══ Listed records ══
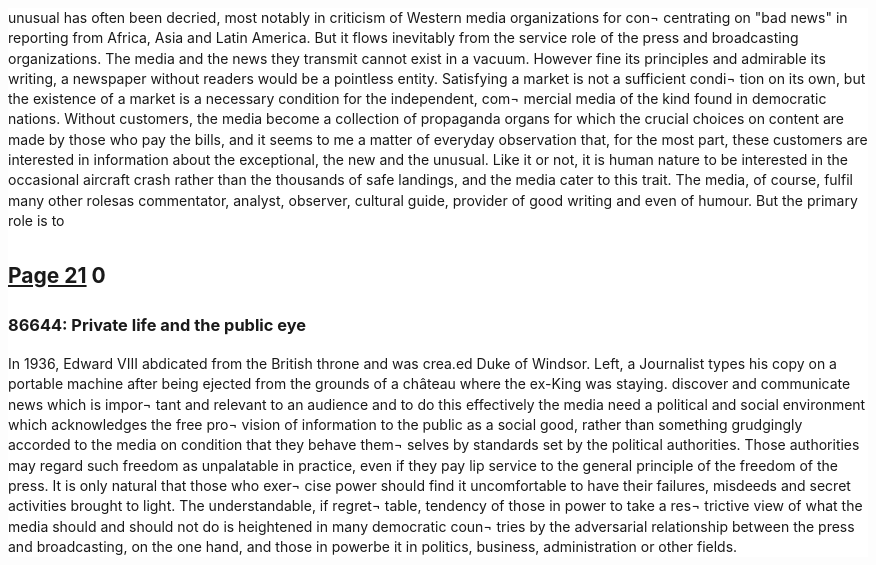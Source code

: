 unusual has often been decried, most notably in
criticism of Western media organizations for con¬
centrating on "bad news" in reporting from
Africa, Asia and Latin America. But it flows
inevitably from the service role of the press and
broadcasting organizations. The media and the
news they transmit cannot exist in a vacuum.
However fine its principles and admirable its
writing, a newspaper without readers would be
a pointless entity.
Satisfying a market is not a sufficient condi¬
tion on its own, but the existence of a market
is a necessary condition for the independent, com¬
mercial media of the kind found in democratic
nations. Without customers, the media become
a collection of propaganda organs for which the
crucial choices on content are made by those who
pay the bills, and it seems to me a matter of
everyday observation that, for the most part,
these customers are interested in information
about the exceptional, the new and the unusual.
Like it or not, it is human nature to be
interested in the occasional aircraft crash rather
than the thousands of safe landings, and the media
cater to this trait. The media, of course, fulfil
many other rolesas commentator, analyst,
observer, cultural guide, provider of good writing
and even of humour. But the primary role is to
## [Page 21](https://demo.humlab.umu.se/courier/086687engo.pdf#page=21) 0
### 86644: Private life and the public eye
In 1936, Edward VIII
abdicated from the British
throne and was crea.ed
Duke of Windsor. Left, a
Journalist types his copy on
a portable machine after
being ejected from the
grounds of a château where
the ex-King was staying.
discover and communicate news which is impor¬
tant and relevant to an audience and to do this
effectively the media need a political and social
environment which acknowledges the free pro¬
vision of information to the public as a social
good, rather than something grudgingly accorded
to the media on condition that they behave them¬
selves by standards set by the political authorities.
Those authorities may regard such freedom
as unpalatable in practice, even if they pay lip
service to the general principle of the freedom
of the press. It is only natural that those who exer¬
cise power should find it uncomfortable to have
their failures, misdeeds and secret activities
brought to light. The understandable, if regret¬
table, tendency of those in power to take a res¬
trictive view of what the media should and should
not do is heightened in many democratic coun¬
tries by the adversarial relationship between the
press and broadcasting, on the one hand, and
those in powerbe it in politics, business,
administration or other fields.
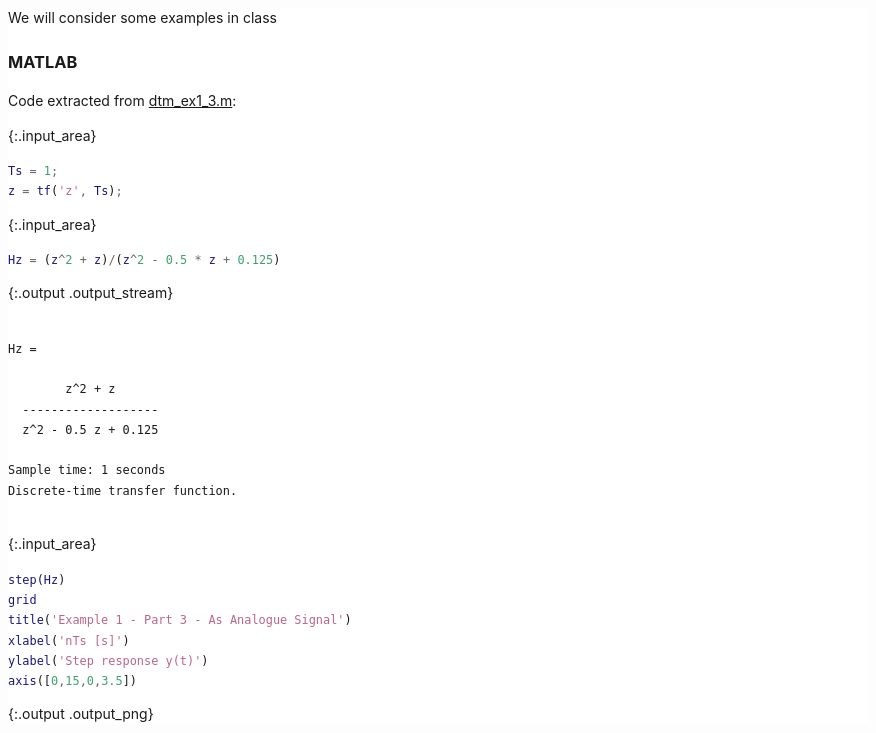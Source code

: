 We will consider some examples in class

### MATLAB

Code extracted from [dtm_ex1_3.m](matlab/dtm_ex1_3.m):

 



{:.input_area}
```matlab
Ts = 1;
z = tf('z', Ts);
```




{:.input_area}
```matlab
Hz = (z^2 + z)/(z^2 - 0.5 * z + 0.125)
```


{:.output .output_stream}
```

Hz =
 
        z^2 + z
  -------------------
  z^2 - 0.5 z + 0.125
 
Sample time: 1 seconds
Discrete-time transfer function.


```



{:.input_area}
```matlab
step(Hz)
grid
title('Example 1 - Part 3 - As Analogue Signal')
xlabel('nTs [s]')
ylabel('Step response y(t)')
axis([0,15,0,3.5])
```



{:.output .output_png}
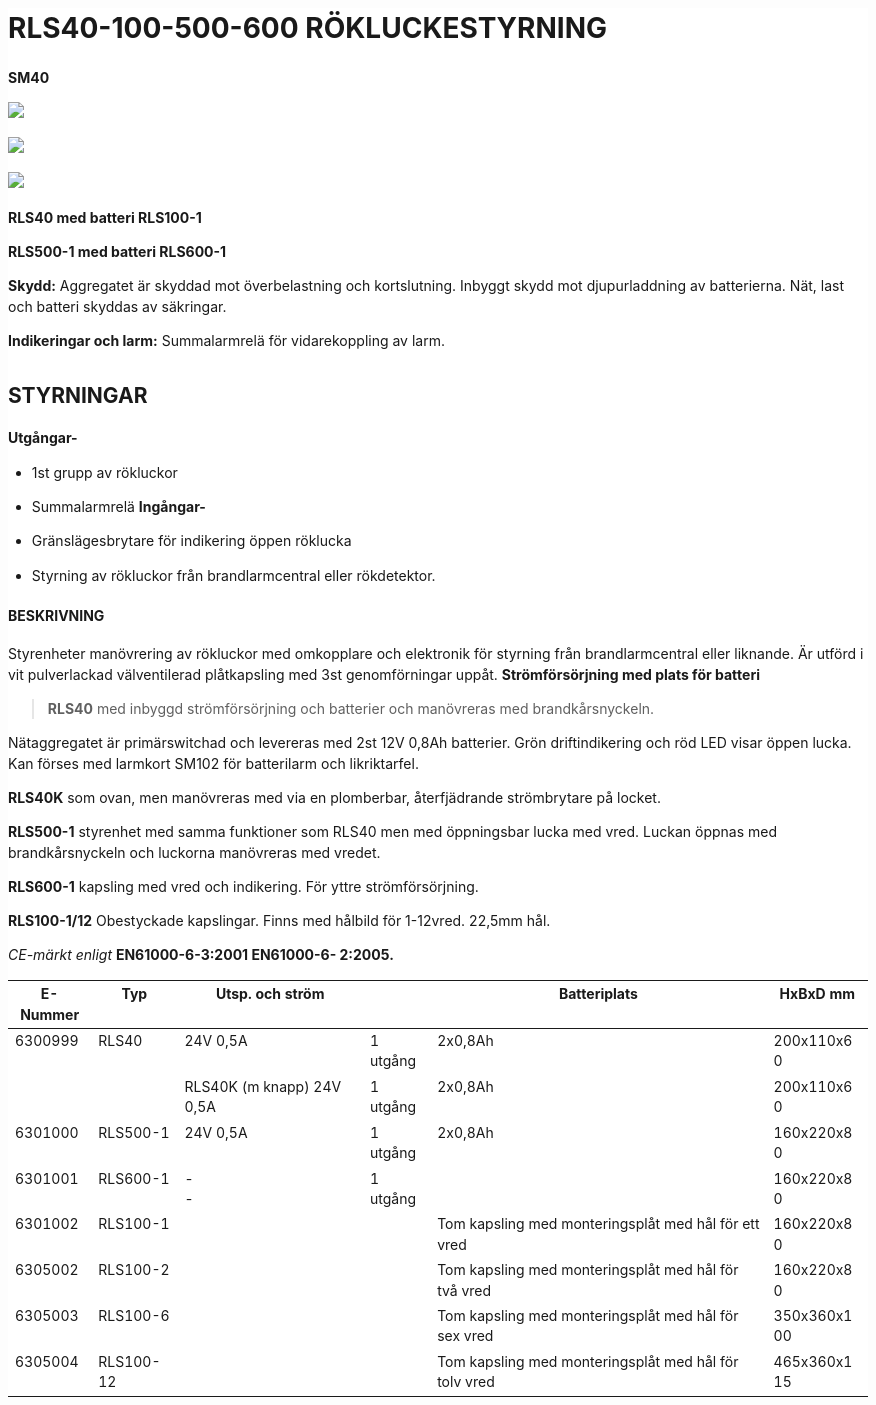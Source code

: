 # **RLS40-100-500-600 RÖKLUCKESTYRNING**

 **SM40** 

![](_page_0_Picture_1.jpeg)

![](_page_0_Picture_2.jpeg)

![](_page_0_Picture_3.jpeg)

**RLS40 med batteri RLS100-1** 

**RLS500-1 med batteri RLS600-1** 

**Skydd:** Aggregatet är skyddad mot överbelastning och kortslutning. Inbyggt skydd mot djupurladdning av batterierna. Nät, last och batteri skyddas av säkringar.

**Indikeringar och larm:** Summalarmrelä för vidarekoppling av larm.

## **STYRNINGAR**

**Utgångar-** 

- 1st grupp av rökluckor
- Summalarmrelä
**Ingångar-** 

- Gränslägesbrytare för indikering öppen röklucka

- Styrning av rökluckor från brandlarmcentral eller rökdetektor.

#### **BESKRIVNING**

Styrenheter manövrering av rökluckor med omkopplare och elektronik för styrning från brandlarmcentral eller liknande. Är utförd i vit pulverlackad välventilerad plåtkapsling med 3st genomförningar uppåt.  **Strömförsörjning med plats för batteri**

> **RLS40** med inbyggd strömförsörjning och batterier och manövreras med brandkårsnyckeln.

Nätaggregatet är primärswitchad och levereras med 2st 12V 0,8Ah batterier. Grön driftindikering och röd LED visar öppen lucka. Kan förses med larmkort SM102 för batterilarm och likriktarfel.

**RLS40K** som ovan, men manövreras med via en plomberbar, återfjädrande strömbrytare på locket.

**RLS500-1** styrenhet med samma funktioner som RLS40 men med öppningsbar lucka med vred. Luckan öppnas med brandkårsnyckeln och luckorna manövreras med vredet.

**RLS600-1** kapsling med vred och indikering. För yttre strömförsörjning.

**RLS100-1/12** Obestyckade kapslingar. Finns med hålbild för 1-12vred. 22,5mm hål.

*CE-märkt enligt* **EN61000-6-3:2001 EN61000-6- 2:2005.** 

| E-Nummer | Typ       | Utsp. och ström           |          | Batteriplats                                          | HxBxD mm    |
|----------|-----------|---------------------------|----------|-------------------------------------------------------|-------------|
| 6300999  | RLS40     | 24V 0,5A                  | 1 utgång | 2x0,8Ah                                               | 200x110x60  |
|          |           | RLS40K (m knapp) 24V 0,5A | 1 utgång | 2x0,8Ah                                               | 200x110x60  |
| 6301000  | RLS500-1  | 24V 0,5A                  | 1 utgång | 2x0,8Ah                                               | 160x220x80  |
| 6301001  | RLS600-1  | -<br>-                    | 1 utgång |                                                       | 160x220x80  |
| 6301002  | RLS100-1  |                           |          | Tom kapsling med monteringsplåt med hål för ett vred  | 160x220x80  |
| 6305002  | RLS100-2  |                           |          | Tom kapsling med monteringsplåt med hål för två vred  | 160x220x80  |
| 6305003  | RLS100-6  |                           |          | Tom kapsling med monteringsplåt med hål för sex vred  | 350x360x100 |
| 6305004  | RLS100-12 |                           |          | Tom kapsling med monteringsplåt med hål för tolv vred | 465x360x115 |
═══
*What to do:* From the lines above, copy those that contain the word "customers".

*Response:*
nations. Without customers, the media become
these customers are interested in information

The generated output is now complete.